Reference : K . Ta Phuoc et al., Phys. Rev. Lett. 91, 19, 195001 (2003) – https://link.aps.org/doi/10.1103/PhysRevLett.91.195001.
In 2004, we demonstrated the Laser-based Betatron source, delivering for the first time femtosecond x-ray beams in the keV energy range. It is produced by electrons accelerated and wiggled in a laser Wakefield.
Reference : A. Rousse et al., Phys. Rev. Lett. 93, 13, 135005 (2004) – https://link.aps.org/doi/10.1103/PhysRevLett.93.135005.
In 2006, the femtosecond nature of the Betatron source was experimentally demonstrated. In addition, we showed the potential of this novel source for the studies of ultra-fast structural dynamic at the femtosecond time scale.
Reference : K .Ta Phuoc et al., Physics of Plasmas 14, 080701(2007) – https://aip.scitation.org/doi/10.1063/1.2754624.
In 2012, first high energy x-ray beams (100 keV range) were produced using a simple all-optical scheme based on Thomson backscattering. The radiation is produced by colliding relativistic electrons from a laser-plasma accelerator and an intense femtosecond laser pulse.
Reference : K. Ta Phuoc et al. Nature Photonics. 6,308-311(2012) – https://www.nature.com/articles/nphoton.2012.82.
2017 – Stabilisation of the Betatron x-ray source :
The betatron source, which essentially reproduces the principle of a synchrotron at the millimeter scale, provides bright radiation with femtosecond duration and high spatial coherence. However, despite its unique features, the usability of the betatron source has been constrained by its poor control and stability. In 2017, we demonstrated the reliable production of X-ray beams with tunable polarization. Using ionization-induced injection in a gas mixture, the orbits of the relativistic electrons emitting the radiation are reproducible and controlled. We observe that both the signal and beam profile fluctuations are significantly reduced and that the beam pointing varies by less than a tenth of the beam divergence. The polarization ratio reaches 80%, and the polarization axis can easily be rotated. We anticipate a broad impact of the source, as its unprecedented performance opens the way for new applications.

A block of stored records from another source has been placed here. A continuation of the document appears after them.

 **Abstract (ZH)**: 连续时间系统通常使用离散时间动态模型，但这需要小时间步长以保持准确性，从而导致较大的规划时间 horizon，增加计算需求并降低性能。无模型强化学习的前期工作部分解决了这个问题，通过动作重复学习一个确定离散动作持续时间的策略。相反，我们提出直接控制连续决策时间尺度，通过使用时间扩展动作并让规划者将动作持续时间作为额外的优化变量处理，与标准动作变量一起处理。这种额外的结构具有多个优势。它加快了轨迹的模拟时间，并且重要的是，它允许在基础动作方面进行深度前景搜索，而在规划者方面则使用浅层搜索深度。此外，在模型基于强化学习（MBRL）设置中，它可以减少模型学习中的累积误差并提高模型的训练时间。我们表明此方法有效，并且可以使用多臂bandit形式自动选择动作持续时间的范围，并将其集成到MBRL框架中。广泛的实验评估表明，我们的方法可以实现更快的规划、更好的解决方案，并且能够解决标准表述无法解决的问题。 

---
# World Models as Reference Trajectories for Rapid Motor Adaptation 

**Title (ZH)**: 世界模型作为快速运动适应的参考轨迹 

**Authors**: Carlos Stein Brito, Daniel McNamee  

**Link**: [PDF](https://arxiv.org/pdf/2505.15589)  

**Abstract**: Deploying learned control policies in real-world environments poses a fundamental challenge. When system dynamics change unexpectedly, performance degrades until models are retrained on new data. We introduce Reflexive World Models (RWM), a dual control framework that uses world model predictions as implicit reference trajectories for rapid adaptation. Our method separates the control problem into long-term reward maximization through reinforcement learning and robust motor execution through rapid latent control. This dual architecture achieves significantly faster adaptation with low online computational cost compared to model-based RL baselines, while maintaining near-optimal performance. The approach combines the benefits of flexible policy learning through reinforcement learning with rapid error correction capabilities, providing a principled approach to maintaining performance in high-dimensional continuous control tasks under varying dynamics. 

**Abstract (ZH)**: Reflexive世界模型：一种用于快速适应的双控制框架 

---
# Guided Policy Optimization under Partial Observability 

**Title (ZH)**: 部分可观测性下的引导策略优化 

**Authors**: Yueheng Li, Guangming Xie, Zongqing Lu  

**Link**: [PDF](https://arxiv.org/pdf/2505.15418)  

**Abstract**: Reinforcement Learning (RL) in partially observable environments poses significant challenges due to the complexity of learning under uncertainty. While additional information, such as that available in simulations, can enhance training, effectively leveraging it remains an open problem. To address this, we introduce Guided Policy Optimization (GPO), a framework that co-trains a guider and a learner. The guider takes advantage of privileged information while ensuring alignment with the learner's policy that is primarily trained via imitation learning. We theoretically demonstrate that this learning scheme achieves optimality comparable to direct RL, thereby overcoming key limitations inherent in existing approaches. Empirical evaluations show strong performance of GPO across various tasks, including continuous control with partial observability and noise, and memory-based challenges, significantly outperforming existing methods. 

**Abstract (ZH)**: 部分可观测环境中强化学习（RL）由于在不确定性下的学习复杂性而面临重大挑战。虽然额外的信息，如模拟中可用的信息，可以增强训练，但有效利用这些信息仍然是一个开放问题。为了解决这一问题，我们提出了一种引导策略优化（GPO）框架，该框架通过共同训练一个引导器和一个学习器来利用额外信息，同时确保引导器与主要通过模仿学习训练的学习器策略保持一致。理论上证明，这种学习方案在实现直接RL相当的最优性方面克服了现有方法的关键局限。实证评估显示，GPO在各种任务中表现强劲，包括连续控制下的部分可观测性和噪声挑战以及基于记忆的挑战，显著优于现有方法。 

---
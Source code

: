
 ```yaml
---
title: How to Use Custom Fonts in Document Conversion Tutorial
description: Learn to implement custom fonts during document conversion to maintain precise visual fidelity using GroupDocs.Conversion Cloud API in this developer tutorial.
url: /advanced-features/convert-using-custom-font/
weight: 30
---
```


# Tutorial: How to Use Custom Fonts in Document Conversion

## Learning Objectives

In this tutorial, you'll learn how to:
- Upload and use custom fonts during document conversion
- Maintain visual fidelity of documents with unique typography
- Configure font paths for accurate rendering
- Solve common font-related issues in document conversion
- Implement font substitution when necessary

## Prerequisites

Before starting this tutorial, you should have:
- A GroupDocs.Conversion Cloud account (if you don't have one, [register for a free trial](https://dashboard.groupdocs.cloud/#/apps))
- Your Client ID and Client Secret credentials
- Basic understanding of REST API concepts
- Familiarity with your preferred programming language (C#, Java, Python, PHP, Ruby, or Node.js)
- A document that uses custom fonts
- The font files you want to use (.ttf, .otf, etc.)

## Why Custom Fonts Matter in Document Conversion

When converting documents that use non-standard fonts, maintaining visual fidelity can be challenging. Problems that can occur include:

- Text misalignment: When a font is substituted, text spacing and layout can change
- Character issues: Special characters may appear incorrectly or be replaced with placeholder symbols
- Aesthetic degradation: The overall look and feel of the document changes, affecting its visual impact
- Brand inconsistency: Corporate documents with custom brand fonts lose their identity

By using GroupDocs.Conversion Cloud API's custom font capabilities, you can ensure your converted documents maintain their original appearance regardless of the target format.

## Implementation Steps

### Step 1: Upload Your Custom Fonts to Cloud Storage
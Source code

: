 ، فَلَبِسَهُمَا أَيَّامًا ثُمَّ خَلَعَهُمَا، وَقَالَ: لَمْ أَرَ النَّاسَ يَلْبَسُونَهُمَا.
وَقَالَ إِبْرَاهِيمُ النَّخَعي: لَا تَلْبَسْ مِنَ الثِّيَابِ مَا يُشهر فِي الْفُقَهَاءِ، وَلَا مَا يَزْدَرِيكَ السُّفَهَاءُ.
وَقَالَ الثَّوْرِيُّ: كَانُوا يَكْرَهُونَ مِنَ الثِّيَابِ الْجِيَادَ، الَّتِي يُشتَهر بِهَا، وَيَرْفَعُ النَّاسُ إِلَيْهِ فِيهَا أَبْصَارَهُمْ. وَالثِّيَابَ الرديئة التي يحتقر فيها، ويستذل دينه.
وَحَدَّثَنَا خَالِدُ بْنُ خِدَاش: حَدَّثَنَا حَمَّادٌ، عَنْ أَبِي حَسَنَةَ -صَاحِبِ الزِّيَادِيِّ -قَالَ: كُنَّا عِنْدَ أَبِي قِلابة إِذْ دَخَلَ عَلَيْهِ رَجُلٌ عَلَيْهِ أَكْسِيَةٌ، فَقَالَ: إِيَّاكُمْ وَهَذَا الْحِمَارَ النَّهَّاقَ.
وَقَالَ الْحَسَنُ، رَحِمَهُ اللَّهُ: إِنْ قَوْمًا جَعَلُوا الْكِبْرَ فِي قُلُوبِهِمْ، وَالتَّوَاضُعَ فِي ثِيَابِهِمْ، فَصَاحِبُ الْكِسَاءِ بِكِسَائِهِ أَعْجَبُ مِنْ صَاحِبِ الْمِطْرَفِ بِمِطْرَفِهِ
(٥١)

Reference : A. Doepp et al., Light Science and Applications 6, e17086 (2017) –https://www.nature.com/articles/lsa201786.pdf?draft=marketing.
2018 – Femtosecond x-ray absorption spectroscopy :
In 2018 we gathered a team of scientists with complementary expertise from LOA, CEA and CELIA and we successfully performed the first femtosecond XANES (X-ray Absorption Near-Edge Spectroscopy) experiment.
Time evolution of the electron temperature of a 80 nm Copper sample heated with a 30 fs laser pulse at 1J/cm2 fluence. The data deduced from time-resolved XAS measurements (full circles) are compared with the two temperature hydrodynamic calculation (plain line). The calculated ion temperature is also plotted (dashed line).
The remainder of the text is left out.